Bukowski is a poet of the streets, sleeping with whores, losing money at the track, drinking and raging at the establishment. A living icon of 20th-century hedonism and hard living. An anti-academic with a paradoxically refined taste in music.
To the young man he is a hero, who has used the power of his personality to raise himself from the sludge of the gutter to become one of the most rock’n’roll poets in recent American history.
The young man is older now, and has, ironically, been asked to review this latest release of Bukowski’s poetry. I’m not any cooler, but the good thing about age is that you stop caring. Which is an interesting thought to have in mind when approaching this collection. Bukowski was old when he wrote this. Old and rich (he even writes one poem about his gold card and his BMW). He was, perhaps, still a drunken bastard, but the myth that I, like so many ‘‘blue-eyed boys from English departments’’ fell in love with was only that, a tale of long ago.
Fully aware of this legend, it’s an amused, playful poet that jots these notes. The dirty old man is still there, but he seems less angry, less eager to prove his worth. And why should he have to? He’s dead now, and he writes as though he knows it.
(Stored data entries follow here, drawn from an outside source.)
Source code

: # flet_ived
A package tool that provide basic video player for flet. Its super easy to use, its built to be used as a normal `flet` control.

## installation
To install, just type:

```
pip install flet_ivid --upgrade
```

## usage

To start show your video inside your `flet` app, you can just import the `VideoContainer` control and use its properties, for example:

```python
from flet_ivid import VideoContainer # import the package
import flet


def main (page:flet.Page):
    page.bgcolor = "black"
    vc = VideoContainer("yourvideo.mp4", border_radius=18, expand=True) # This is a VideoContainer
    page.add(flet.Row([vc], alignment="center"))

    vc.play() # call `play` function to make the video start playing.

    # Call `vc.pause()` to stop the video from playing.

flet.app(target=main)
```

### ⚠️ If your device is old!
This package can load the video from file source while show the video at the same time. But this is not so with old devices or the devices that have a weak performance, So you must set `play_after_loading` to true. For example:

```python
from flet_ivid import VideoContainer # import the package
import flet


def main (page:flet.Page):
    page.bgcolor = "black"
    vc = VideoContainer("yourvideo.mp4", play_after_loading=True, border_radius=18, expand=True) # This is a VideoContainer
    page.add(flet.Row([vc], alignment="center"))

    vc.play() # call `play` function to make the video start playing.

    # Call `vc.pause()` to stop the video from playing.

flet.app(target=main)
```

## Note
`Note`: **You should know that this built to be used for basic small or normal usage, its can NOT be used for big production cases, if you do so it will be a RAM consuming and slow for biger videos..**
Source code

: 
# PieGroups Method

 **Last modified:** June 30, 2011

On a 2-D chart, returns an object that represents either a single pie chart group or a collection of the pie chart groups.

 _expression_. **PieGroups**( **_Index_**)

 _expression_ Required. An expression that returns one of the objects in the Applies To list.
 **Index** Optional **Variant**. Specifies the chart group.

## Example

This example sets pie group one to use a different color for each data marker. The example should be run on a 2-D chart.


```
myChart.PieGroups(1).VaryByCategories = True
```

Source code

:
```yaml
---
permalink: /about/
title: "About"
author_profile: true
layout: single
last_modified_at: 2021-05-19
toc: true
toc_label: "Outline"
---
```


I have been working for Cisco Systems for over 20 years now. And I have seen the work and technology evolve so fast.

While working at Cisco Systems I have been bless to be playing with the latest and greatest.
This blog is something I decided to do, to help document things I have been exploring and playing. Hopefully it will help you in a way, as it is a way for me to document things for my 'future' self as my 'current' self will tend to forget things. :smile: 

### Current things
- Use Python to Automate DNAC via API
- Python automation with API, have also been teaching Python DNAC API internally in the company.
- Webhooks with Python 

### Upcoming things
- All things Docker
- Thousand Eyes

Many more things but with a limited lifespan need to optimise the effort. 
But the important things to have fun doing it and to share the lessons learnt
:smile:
The cover of the book bears a portrait reminiscent of Van Gogh. Self Portrait, With Cigarette? The idea of autobiography stayed with me, and it’s fitting, because you can’t ever read Bukowski’s poems without reading the man himself. He and his alter ego, Chinaski, live on the surface of these words, disingenuously frank about every thought and feeling, even to
the point of banality.
For a book of poetry it’s surprisingly easy to become absorbed in this narrative, even at its most humdrum, if only because of the confidence of his free verse. I found myself reading the book from cover to cover as though it were a novel, and, like a novel, it’s not about the
individual poems. His voice builds throughout the book, and one poem after another you devour the pages, until, hours later, you realise that among the smutty, selfish and self-aggrandising words are shards of brilliance. This is his greatest trick. To make you believe he’s nothing, to make you laugh at him, to make you detest him, and then to trip you with a
line such as this:
like
waiting for death
now
it was just an endless determination to
endure.
You can forgive the mediocre work, even enjoy it, because it frames so well the glimpses of something more heroic. I’ve got nothing else to say about it except that the leading quote on the cover is by Sean Penn. So maybe there’s hope, maybe it will make me cool after all.